--- Exercise objective ---
Every entry needs to be given again exactly as it reads.

[Stored data entries]

[Start of section]

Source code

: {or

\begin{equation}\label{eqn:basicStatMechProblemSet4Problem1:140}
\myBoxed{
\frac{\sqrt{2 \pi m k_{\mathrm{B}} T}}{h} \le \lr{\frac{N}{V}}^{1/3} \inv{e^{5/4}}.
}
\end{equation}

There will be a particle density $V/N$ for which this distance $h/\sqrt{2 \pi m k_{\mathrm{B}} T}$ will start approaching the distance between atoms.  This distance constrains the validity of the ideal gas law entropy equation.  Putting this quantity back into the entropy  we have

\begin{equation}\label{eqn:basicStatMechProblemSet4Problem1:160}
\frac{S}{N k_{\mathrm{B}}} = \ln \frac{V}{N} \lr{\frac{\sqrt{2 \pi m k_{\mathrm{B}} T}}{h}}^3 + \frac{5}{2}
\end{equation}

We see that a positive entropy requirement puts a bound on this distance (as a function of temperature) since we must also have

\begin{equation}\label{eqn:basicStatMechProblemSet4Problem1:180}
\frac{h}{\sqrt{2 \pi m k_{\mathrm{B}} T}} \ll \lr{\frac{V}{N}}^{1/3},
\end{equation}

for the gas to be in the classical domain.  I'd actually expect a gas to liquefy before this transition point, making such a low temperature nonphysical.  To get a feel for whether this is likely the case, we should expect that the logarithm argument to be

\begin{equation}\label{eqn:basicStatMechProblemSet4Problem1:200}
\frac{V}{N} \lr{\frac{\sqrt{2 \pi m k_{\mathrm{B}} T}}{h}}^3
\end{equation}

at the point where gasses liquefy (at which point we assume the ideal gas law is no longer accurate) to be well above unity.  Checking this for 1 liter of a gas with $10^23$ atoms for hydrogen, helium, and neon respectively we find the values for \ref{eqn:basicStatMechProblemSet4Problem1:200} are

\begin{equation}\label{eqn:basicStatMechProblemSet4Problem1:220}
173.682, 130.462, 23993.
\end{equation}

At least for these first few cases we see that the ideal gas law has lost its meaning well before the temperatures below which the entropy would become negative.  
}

[End of section]

--- Answer to this problem ---
Source code

: {or

\begin{equation}\label{eqn:basicStatMechProblemSet4Problem1:140}
\myBoxed{
\frac{\sqrt{2 \pi m k_{\mathrm{B}} T}}{h} \le \lr{\frac{N}{V}}^{1/3} \inv{e^{5/4}}.
}
\end{equation}

There will be a particle density $V/N$ for which this distance $h/\sqrt{2 \pi m k_{\mathrm{B}} T}$ will start approaching the distance between atoms.  This distance constrains the validity of the ideal gas law entropy equation.  Putting this quantity back into the entropy  we have

\begin{equation}\label{eqn:basicStatMechProblemSet4Problem1:160}
\frac{S}{N k_{\mathrm{B}}} = \ln \frac{V}{N} \lr{\frac{\sqrt{2 \pi m k_{\mathrm{B}} T}}{h}}^3 + \frac{5}{2}
\end{equation}

We see that a positive entropy requirement puts a bound on this distance (as a function of temperature) since we must also have

\begin{equation}\label{eqn:basicStatMechProblemSet4Problem1:180}
\frac{h}{\sqrt{2 \pi m k_{\mathrm{B}} T}} \ll \lr{\frac{V}{N}}^{1/3},
\end{equation}

for the gas to be in the classical domain.  I'd actually expect a gas to liquefy before this transition point, making such a low temperature nonphysical.  To get a feel for whether this is likely the case, we should expect that the logarithm argument to be

\begin{equation}\label{eqn:basicStatMechProblemSet4Problem1:200}
\frac{V}{N} \lr{\frac{\sqrt{2 \pi m k_{\mathrm{B}} T}}{h}}^3
\end{equation}

at the point where gasses liquefy (at which point we assume the ideal gas law is no longer accurate) to be well above unity.  Checking this for 1 liter of a gas with $10^23$ atoms for hydrogen, helium, and neon respectively we find the values for \ref{eqn:basicStatMechProblemSet4Problem1:200} are

\begin{equation}\label{eqn:basicStatMechProblemSet4Problem1:220}
173.682, 130.462, 23993.
\end{equation}

At least for these first few cases we see that the ideal gas law has lost its meaning well before the temperatures below which the entropy would become negative.  
}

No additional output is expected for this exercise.